[Records from a collection]
#####

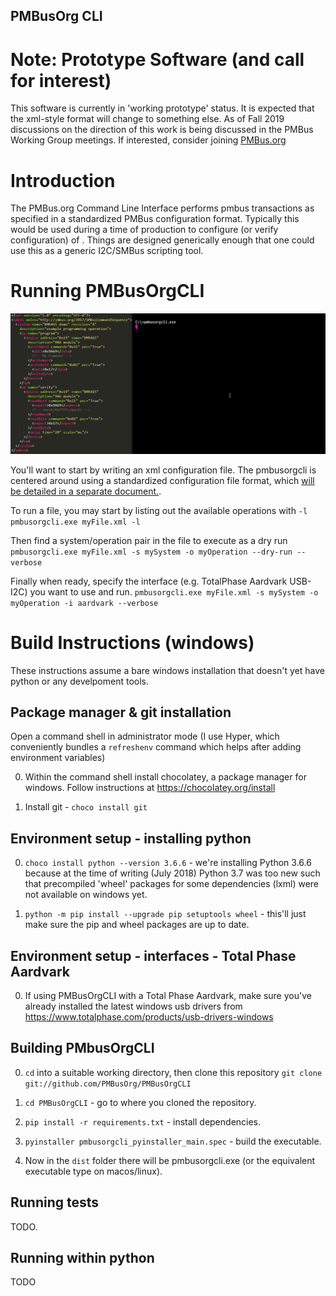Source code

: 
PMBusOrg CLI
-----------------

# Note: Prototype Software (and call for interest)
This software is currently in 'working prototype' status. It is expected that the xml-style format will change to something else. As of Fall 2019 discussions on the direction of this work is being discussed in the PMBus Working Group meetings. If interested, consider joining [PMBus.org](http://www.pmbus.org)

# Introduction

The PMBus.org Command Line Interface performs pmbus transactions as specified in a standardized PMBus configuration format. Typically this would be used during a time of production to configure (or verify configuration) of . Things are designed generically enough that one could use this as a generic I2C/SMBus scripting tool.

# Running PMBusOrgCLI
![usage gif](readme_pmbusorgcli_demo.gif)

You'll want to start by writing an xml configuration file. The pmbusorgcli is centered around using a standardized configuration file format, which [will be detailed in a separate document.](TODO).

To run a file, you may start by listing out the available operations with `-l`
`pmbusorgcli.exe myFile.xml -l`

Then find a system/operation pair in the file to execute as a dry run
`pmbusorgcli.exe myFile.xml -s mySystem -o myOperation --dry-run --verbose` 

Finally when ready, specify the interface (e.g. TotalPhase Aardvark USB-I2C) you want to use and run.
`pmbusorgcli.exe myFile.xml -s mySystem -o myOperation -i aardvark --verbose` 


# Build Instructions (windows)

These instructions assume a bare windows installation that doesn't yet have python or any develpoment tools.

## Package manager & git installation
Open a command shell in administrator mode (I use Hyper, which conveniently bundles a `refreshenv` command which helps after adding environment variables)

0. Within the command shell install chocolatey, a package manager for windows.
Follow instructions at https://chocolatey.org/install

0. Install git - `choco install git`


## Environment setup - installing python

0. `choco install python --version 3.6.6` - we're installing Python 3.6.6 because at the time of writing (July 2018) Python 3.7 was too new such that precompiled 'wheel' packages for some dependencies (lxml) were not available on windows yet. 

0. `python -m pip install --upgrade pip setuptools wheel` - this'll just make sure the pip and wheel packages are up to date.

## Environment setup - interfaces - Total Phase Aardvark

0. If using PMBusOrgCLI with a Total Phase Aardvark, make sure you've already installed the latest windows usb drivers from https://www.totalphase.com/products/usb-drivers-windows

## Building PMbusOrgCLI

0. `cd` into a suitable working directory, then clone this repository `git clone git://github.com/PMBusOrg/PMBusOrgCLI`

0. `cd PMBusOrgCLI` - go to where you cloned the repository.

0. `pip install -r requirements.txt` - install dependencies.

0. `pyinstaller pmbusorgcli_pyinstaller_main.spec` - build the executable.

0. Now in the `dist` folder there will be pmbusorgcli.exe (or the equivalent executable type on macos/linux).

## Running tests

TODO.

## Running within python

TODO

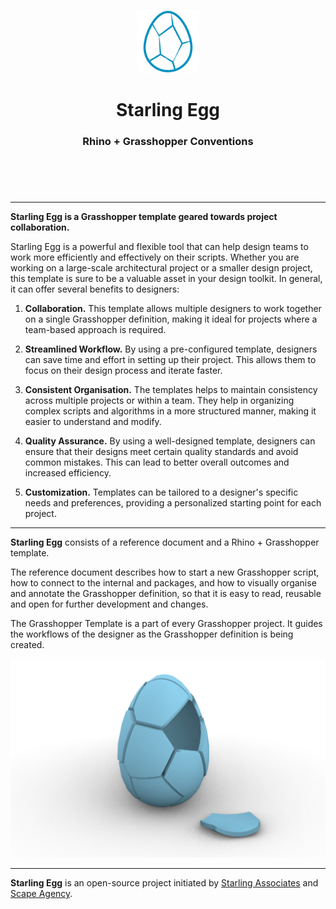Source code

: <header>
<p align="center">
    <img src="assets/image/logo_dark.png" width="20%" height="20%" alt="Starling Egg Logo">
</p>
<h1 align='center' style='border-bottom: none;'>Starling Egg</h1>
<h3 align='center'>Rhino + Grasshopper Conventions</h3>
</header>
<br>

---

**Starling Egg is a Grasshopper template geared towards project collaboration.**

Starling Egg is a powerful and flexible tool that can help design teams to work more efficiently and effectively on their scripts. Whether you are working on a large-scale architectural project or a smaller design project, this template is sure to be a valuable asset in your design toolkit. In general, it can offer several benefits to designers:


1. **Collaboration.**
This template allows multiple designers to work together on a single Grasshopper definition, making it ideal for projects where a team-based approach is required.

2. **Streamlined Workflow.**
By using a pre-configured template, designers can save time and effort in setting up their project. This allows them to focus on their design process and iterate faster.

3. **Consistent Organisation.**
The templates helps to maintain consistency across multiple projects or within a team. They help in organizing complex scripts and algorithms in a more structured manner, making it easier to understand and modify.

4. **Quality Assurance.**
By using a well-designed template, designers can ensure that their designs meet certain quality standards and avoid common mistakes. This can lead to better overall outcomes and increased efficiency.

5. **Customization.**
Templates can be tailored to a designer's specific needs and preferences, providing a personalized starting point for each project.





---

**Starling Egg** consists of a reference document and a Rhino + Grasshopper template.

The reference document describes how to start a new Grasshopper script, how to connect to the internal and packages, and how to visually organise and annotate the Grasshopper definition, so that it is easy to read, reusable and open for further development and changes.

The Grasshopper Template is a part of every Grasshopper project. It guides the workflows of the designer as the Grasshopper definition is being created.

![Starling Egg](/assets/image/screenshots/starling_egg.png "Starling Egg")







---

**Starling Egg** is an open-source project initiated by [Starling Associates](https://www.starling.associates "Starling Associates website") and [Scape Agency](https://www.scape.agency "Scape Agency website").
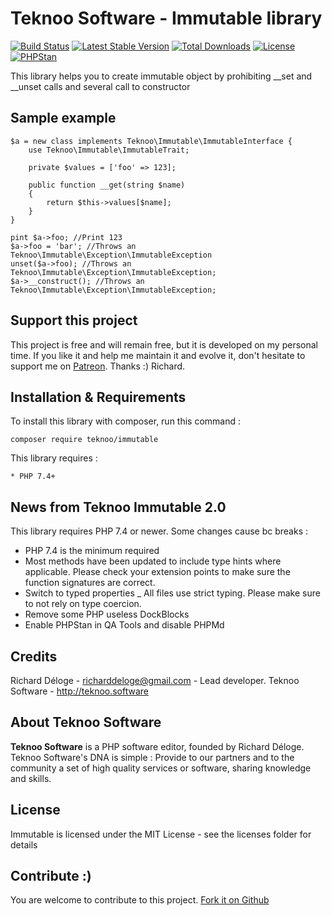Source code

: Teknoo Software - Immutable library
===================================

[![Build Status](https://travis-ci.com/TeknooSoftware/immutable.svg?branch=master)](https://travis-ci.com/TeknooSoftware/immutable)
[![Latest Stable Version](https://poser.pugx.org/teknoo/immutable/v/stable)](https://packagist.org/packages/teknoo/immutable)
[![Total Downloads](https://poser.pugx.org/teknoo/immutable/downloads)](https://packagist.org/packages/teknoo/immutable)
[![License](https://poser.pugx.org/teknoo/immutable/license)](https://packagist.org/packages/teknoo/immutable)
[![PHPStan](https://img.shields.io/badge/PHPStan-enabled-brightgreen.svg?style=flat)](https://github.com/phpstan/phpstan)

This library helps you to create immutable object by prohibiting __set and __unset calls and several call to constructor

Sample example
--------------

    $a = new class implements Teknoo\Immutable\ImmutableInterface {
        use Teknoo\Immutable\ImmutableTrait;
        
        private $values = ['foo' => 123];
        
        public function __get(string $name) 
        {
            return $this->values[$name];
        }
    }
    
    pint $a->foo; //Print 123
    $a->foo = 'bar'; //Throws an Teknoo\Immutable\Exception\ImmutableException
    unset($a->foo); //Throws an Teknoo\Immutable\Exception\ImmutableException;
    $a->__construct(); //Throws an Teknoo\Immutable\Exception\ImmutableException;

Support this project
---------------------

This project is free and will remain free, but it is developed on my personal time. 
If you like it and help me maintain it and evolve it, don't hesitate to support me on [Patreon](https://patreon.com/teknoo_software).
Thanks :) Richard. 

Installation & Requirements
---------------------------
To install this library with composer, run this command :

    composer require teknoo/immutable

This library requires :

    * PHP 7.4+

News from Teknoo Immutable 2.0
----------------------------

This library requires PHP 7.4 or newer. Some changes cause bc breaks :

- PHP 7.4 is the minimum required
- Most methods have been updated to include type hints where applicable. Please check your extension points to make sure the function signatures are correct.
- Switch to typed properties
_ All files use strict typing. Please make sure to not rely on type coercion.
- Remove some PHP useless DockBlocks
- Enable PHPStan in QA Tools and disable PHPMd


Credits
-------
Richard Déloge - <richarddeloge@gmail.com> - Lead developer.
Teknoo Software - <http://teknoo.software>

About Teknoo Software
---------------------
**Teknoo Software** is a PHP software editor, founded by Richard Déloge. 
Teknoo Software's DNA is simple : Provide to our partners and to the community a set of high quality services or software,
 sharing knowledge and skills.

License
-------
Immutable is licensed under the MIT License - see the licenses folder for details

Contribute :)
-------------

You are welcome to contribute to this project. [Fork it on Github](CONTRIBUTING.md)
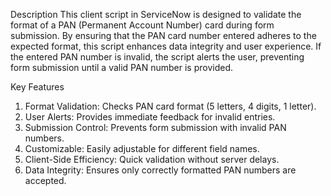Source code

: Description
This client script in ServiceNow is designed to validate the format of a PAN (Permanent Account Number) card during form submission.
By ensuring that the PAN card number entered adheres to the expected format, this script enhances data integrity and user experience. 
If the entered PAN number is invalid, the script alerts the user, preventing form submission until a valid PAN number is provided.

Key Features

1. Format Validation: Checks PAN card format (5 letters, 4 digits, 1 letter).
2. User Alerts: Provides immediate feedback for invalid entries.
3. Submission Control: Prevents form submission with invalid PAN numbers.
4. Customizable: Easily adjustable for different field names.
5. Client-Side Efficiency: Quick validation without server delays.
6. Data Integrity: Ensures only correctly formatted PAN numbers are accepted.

#####

*Exercise goal*.
Give back the records above exactly, limited to the lines between the one holding "News from Teknoo Immutable 2.0" and the one holding "- Most methods", inclusive.

*Exercise solution*.
News from Teknoo Immutable 2.0
----------------------------

This library requires PHP 7.4 or newer. Some changes cause bc breaks :

- PHP 7.4 is the minimum required
- Most methods have been updated to include type hints where applicable. Please check your extension points to make sure the function signatures are correct.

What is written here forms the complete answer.